The Parliamentary Standards Bill

23.  In his statement on 10 June, the Prime Minister outlined proposals for the introduction of the Parliamentary Standards Authority with delegated power to regulate the system of allowances and a statutory code of conduct for all MPs. This would require primary legislation and the Prime Minister indicated that a short free standing Bill would be introduced and debated in the House before the summer recess.

24.  Rt Hon Harriet Harman MP, Leader of the House of Commons, made a statement on the Bill on Tuesday 23 June.[31] On the same day the Bill was formally presented and received its First Reading.[32] The Bill sought to establish a new Independent Parliamentary Standards Authority (IPSA) as a body corporate. IPSA will have functions in relation to MPs' salaries, allowances and financial interests. The Bill also sought to establish a separate Commissioner for Parliamentary Investigations to investigate breaches of the rules on allowances and financial interests.[33]

25.  While there was cross party support for the creation of an independent authority to run the expenses system, concerns have been raised about some of the potential unintended or unforeseen consequences of the Bill. In particular, we identified three central constitutional questions which need to be addressed when considering the Bill:

  • does the creation of the Independent Parliamentary Standards Authority have an impact on parliamentary privilege?
  • does the Bill expose Parliament to the process of judicial review in novel ways?
  • to what extent does the Bill breaks new constitutional ground in terms of establishing external regulation over matters beyond issues of Members' pay and expenses?

26.  Writing in The Times on 24 June 2009, Peter Riddell said that the Bill "has big constitutional implications". While the final power to decide on non-criminal penalties will still lie with MPs, he argued that "self-regulation is being heavily qualified in practice". He identified that one of the biggest questions was the extent to which "the creation of the new authority by statute will open the way for a flood of judicial review cases".[34]

27.  Speaking in the House on 23 June, Dr Alan Whitehead MP asked the Leader of the House whether she intended to produce further material that would seek to "make a clear and durable distinction between the standards relating to Members, for which an outside body should have reference and sanctions, and the privileges of the House?" The Leader responded that: "The standards for which the new authority established in the Bill would be responsible would relate to the allowances and claiming for them. There is no proposal in the Bill for the authority to have further powers that would deal with the privileges of the House".[35] Furthermore, on 25 June, the Leader of the House claimed:

"… the question of parliamentary privilege is not an issue in that Bill … that is not a question that Hon. Members need to concern themselves with. Essentially, the Parliamentary Standards Bill sets up an authority to deal with our allowances to ensure that they are established and administered independently and that the public can have confidence that this is the case.

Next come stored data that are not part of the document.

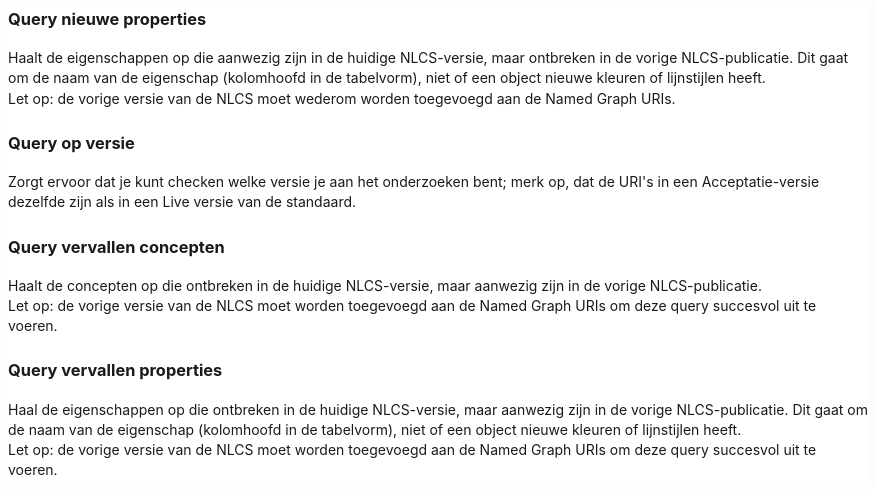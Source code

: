### Query nieuwe properties
Haalt de eigenschappen op die aanwezig zijn in de huidige NLCS-versie, maar ontbreken in de vorige NLCS-publicatie. Dit gaat om de naam van de eigenschap (kolomhoofd in de tabelvorm), niet of een object nieuwe kleuren of lijnstijlen heeft.  
Let op: de vorige versie van de NLCS moet wederom worden toegevoegd aan de Named Graph URIs.

### Query op versie
Zorgt ervoor dat je kunt checken welke versie je aan het onderzoeken bent; merk op, dat de URI's in een Acceptatie-versie dezelfde zijn als in een Live versie van de standaard. 

### Query vervallen concepten
Haalt de concepten op die ontbreken in de huidige NLCS-versie, maar aanwezig zijn in de vorige NLCS-publicatie.  
Let op: de vorige versie van de NLCS moet worden toegevoegd aan de Named Graph URIs om deze query succesvol uit te voeren.

### Query vervallen properties
Haal de eigenschappen op die ontbreken in de huidige NLCS-versie, maar aanwezig zijn in de vorige NLCS-publicatie. Dit gaat om de naam van de eigenschap (kolomhoofd in de tabelvorm), niet of een object nieuwe kleuren of lijnstijlen heeft.  
Let op: de vorige versie van de NLCS moet worden toegevoegd aan de Named Graph URIs om deze query succesvol uit te voeren.

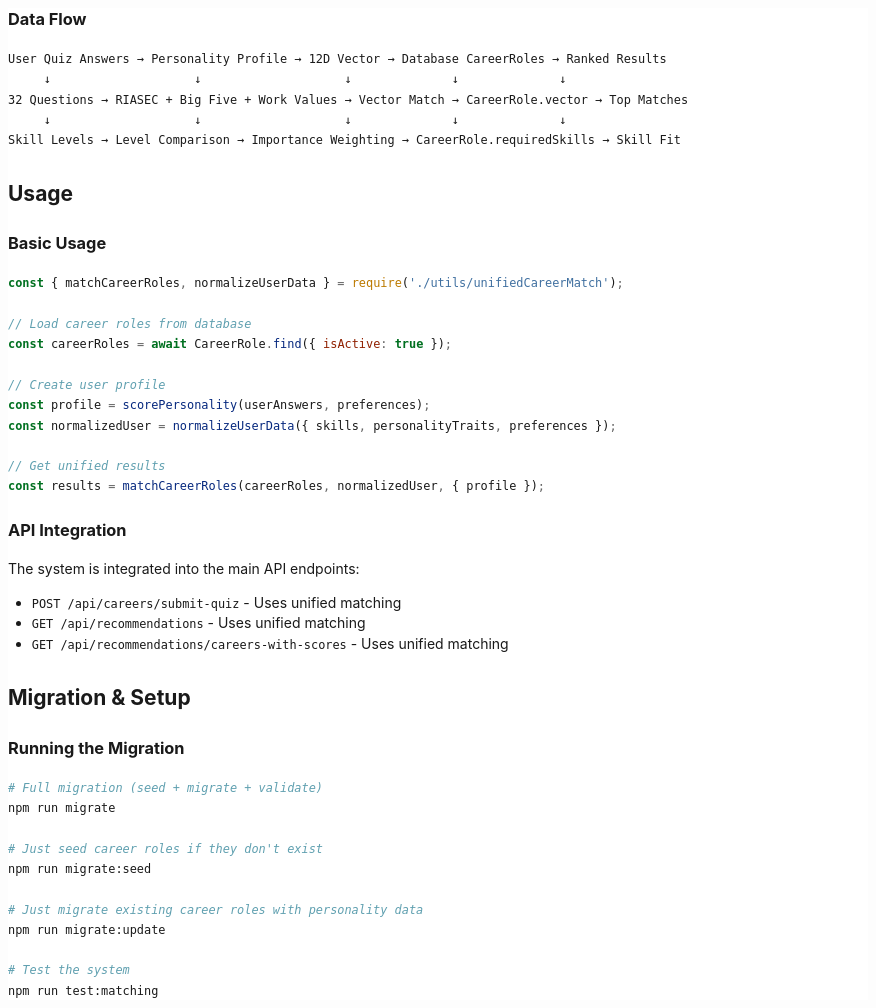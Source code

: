 ### Data Flow

```
User Quiz Answers → Personality Profile → 12D Vector → Database CareerRoles → Ranked Results
     ↓                    ↓                    ↓              ↓              ↓
32 Questions → RIASEC + Big Five + Work Values → Vector Match → CareerRole.vector → Top Matches
     ↓                    ↓                    ↓              ↓              ↓
Skill Levels → Level Comparison → Importance Weighting → CareerRole.requiredSkills → Skill Fit
```

## Usage

### Basic Usage

```javascript
const { matchCareerRoles, normalizeUserData } = require('./utils/unifiedCareerMatch');

// Load career roles from database
const careerRoles = await CareerRole.find({ isActive: true });

// Create user profile
const profile = scorePersonality(userAnswers, preferences);
const normalizedUser = normalizeUserData({ skills, personalityTraits, preferences });

// Get unified results
const results = matchCareerRoles(careerRoles, normalizedUser, { profile });
```

### API Integration

The system is integrated into the main API endpoints:

- `POST /api/careers/submit-quiz` - Uses unified matching
- `GET /api/recommendations` - Uses unified matching
- `GET /api/recommendations/careers-with-scores` - Uses unified matching

## Migration & Setup

### Running the Migration

```bash
# Full migration (seed + migrate + validate)
npm run migrate

# Just seed career roles if they don't exist
npm run migrate:seed

# Just migrate existing career roles with personality data
npm run migrate:update

# Test the system
npm run test:matching
```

It will not trample on the question of privilege".[36]

28.  Such an assurance has no legal standing and would not have limited future action in the courts, so we remained concerned about the broader constitutional implications of the Bill, and therefore commissioned oral and written evidence from the Clerk of the House of Commons, Dr Malcolm Jack. The resulting analysis identified that clauses six (MPs' Code of Conduct), eight (Enforcement) and ten (Proceedings in Parliament) had potential constitutional impacts in relation to parliamentary privilege.

29.  Following the evidence session with the Clerk of the House, we produced a short report on the Bill which was published on 1 July in advance of the second day of the Bill's committee stage on the floor of the House (the Bill's remaining stages were also taken on this day).[37] We drew the House's special attention to our concerns on the possible implications of the Bill for the safeguarding of freedom of speech in debate in Parliament and the boundary between the courts and Parliament.[38] These arose mainly from clauses six and ten of the Bill. Our report welcomed the Government's statement on 31 June that it intended not to pursue clause six and would support its removal from the Bill.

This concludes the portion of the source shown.